Document images with source code
%%
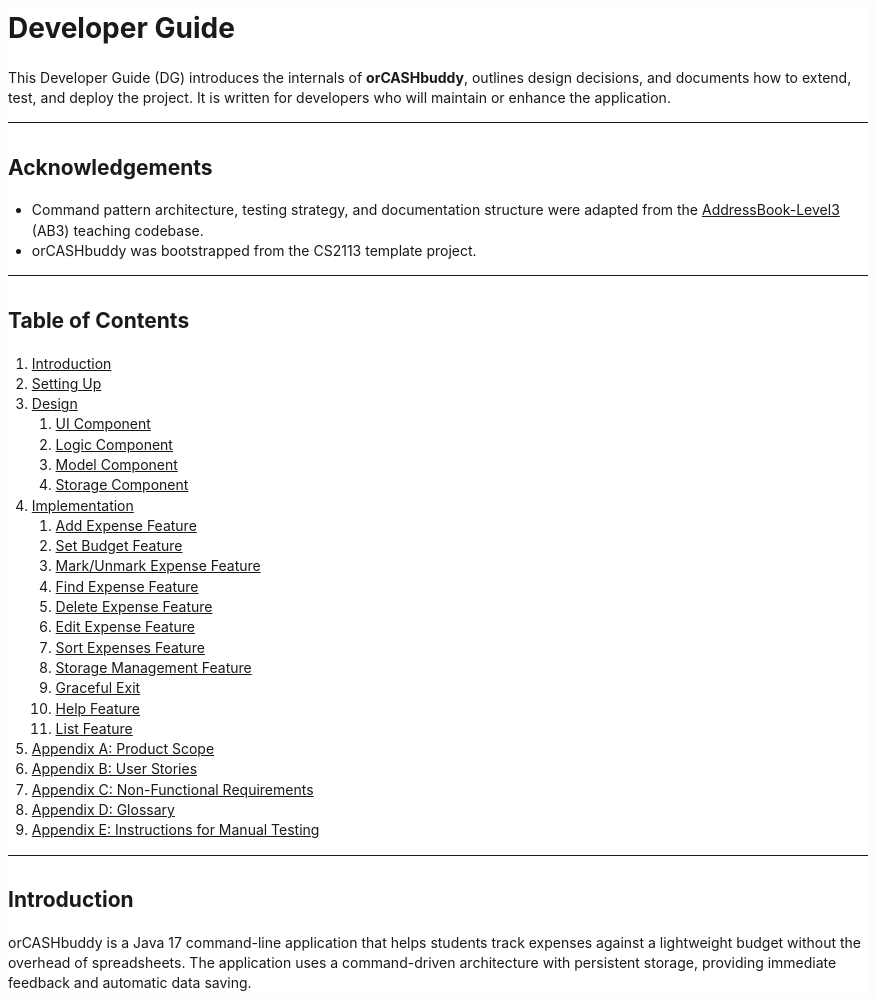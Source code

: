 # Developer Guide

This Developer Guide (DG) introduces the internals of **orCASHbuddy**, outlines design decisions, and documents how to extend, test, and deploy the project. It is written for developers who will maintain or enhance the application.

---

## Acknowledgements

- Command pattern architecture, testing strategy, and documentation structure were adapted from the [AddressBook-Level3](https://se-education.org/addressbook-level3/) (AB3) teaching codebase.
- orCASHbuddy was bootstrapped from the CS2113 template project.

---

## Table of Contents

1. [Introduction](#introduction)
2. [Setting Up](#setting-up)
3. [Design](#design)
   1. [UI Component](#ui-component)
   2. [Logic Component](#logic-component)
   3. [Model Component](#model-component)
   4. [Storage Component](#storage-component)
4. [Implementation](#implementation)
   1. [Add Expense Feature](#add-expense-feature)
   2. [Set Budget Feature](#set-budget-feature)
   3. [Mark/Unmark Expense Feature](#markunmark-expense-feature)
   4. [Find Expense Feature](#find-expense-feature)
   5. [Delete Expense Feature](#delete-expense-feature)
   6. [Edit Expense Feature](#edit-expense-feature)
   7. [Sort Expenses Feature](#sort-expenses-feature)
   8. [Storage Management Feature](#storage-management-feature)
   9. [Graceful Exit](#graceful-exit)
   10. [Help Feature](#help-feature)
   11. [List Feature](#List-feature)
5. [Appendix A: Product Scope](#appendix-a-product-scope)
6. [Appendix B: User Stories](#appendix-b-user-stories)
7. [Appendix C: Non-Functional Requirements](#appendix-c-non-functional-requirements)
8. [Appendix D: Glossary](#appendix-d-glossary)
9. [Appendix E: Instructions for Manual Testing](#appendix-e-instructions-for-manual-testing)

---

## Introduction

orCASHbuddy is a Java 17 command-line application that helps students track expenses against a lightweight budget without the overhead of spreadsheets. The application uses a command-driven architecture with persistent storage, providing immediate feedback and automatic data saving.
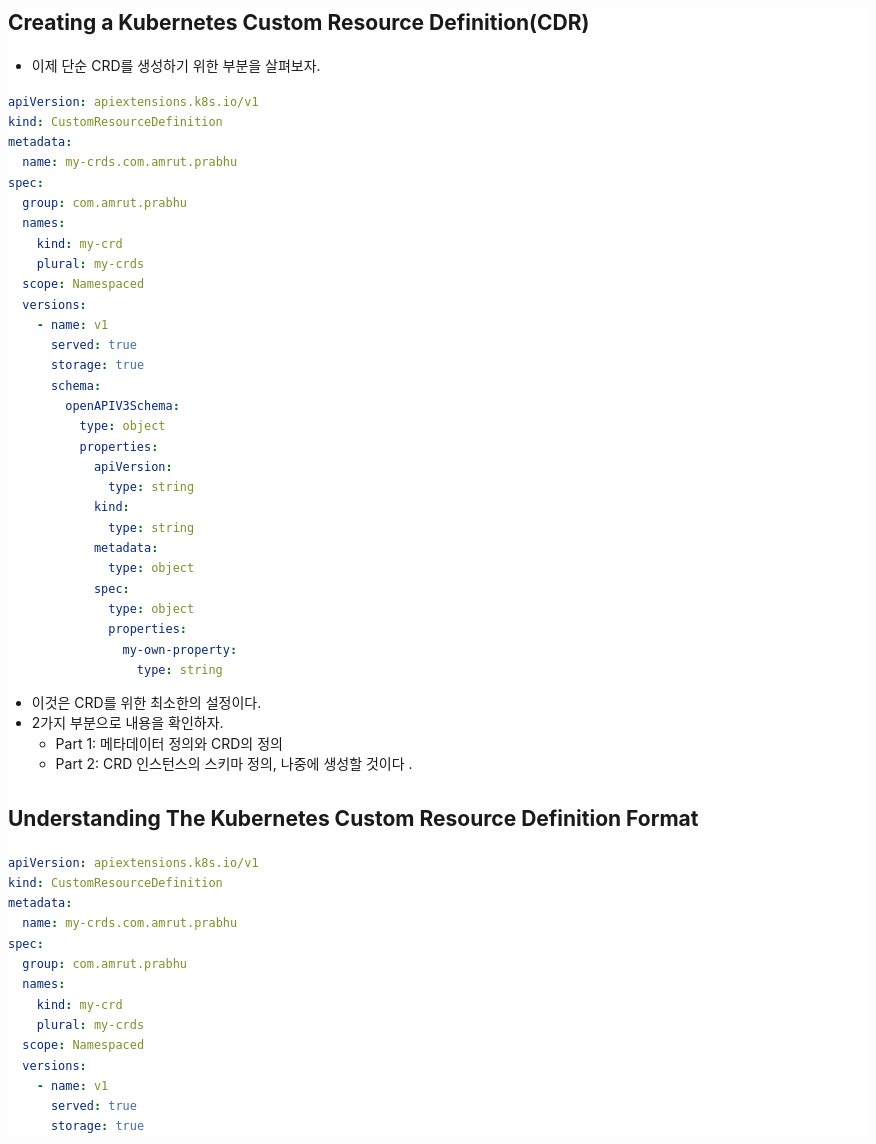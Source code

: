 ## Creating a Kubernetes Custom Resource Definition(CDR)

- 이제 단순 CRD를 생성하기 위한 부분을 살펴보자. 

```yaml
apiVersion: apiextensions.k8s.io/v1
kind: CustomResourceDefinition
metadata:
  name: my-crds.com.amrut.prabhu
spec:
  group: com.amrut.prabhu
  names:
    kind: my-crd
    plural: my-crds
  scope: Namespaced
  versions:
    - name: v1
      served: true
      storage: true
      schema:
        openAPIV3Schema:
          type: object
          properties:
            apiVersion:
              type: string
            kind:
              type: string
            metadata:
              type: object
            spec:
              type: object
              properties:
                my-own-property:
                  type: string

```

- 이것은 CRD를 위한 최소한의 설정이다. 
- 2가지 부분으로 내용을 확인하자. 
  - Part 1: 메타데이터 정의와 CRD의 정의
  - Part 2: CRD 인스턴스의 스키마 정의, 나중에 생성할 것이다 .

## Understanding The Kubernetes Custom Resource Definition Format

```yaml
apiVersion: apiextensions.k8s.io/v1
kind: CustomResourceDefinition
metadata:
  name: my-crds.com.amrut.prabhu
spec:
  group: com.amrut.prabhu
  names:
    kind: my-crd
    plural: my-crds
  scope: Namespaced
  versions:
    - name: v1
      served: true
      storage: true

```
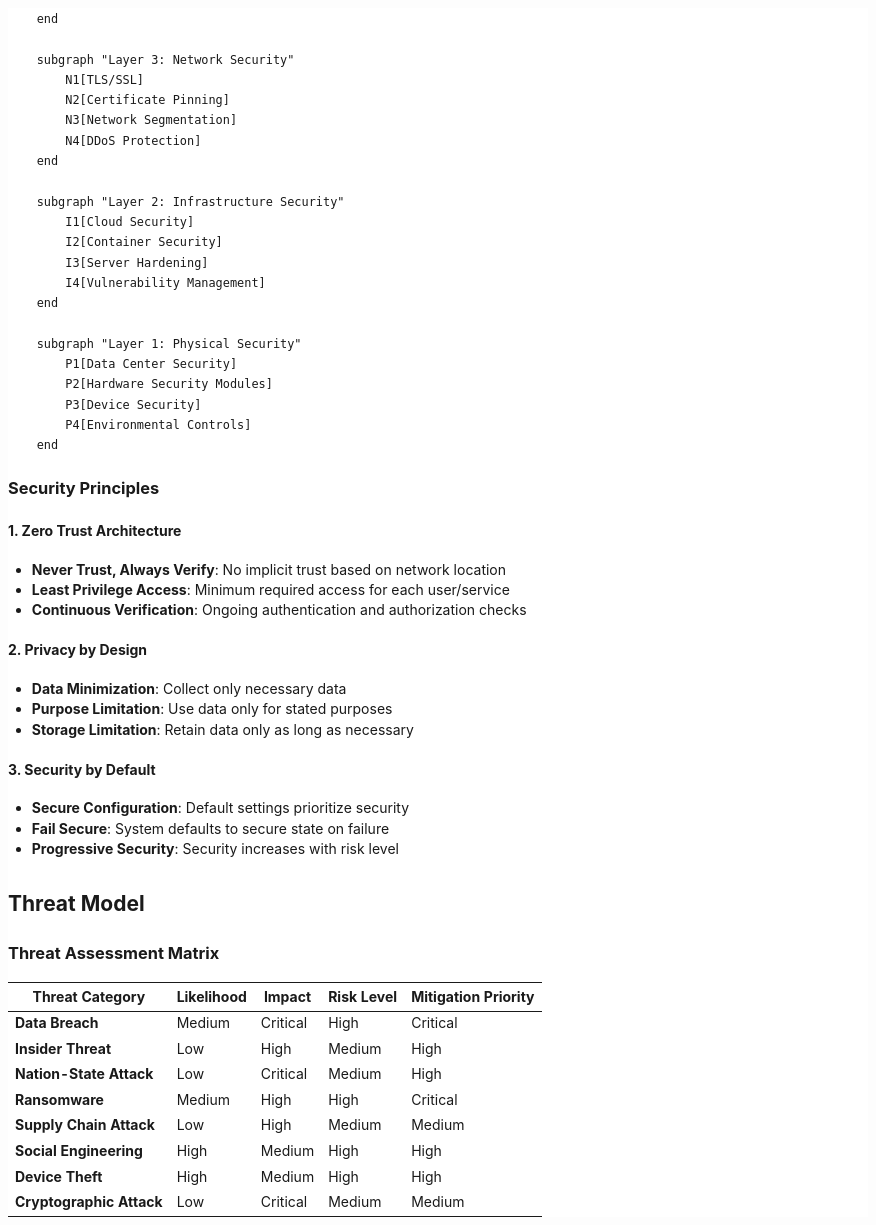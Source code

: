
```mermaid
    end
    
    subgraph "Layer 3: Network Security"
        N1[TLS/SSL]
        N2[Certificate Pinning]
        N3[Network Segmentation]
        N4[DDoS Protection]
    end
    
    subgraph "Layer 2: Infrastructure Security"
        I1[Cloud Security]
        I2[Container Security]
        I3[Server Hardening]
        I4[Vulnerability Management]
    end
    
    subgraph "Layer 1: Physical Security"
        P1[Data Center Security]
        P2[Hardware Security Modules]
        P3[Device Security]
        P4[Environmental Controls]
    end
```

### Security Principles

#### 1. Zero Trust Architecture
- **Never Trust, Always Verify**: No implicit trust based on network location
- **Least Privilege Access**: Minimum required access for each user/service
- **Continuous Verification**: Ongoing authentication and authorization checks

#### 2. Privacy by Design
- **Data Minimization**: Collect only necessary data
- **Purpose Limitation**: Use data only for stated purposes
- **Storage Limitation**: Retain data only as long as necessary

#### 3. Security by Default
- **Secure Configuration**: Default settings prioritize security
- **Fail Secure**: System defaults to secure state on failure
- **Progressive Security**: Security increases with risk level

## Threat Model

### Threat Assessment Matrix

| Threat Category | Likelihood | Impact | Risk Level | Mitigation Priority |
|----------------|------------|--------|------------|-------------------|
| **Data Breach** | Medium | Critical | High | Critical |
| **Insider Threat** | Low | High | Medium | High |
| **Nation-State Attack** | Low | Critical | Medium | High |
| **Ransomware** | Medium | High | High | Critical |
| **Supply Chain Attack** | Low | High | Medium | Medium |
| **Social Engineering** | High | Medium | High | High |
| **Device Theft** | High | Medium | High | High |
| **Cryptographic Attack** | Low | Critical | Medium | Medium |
%%
• [TASK PROMPT]
From the line holding "## Table of Contents" to the line holding "7. [Sort Expenses", inclusive, restate each line above exactly as written.

• [ANSWER]
## Table of Contents

1. [Introduction](#introduction)
2. [Setting Up](#setting-up)
3. [Design](#design)
   1. [UI Component](#ui-component)
   2. [Logic Component](#logic-component)
   3. [Model Component](#model-component)
   4. [Storage Component](#storage-component)
4. [Implementation](#implementation)
   1. [Add Expense Feature](#add-expense-feature)
   2. [Set Budget Feature](#set-budget-feature)
   3. [Mark/Unmark Expense Feature](#markunmark-expense-feature)
   4. [Find Expense Feature](#find-expense-feature)
   5. [Delete Expense Feature](#delete-expense-feature)
   6. [Edit Expense Feature](#edit-expense-feature)
   7. [Sort Expenses Feature](#sort-expenses-feature)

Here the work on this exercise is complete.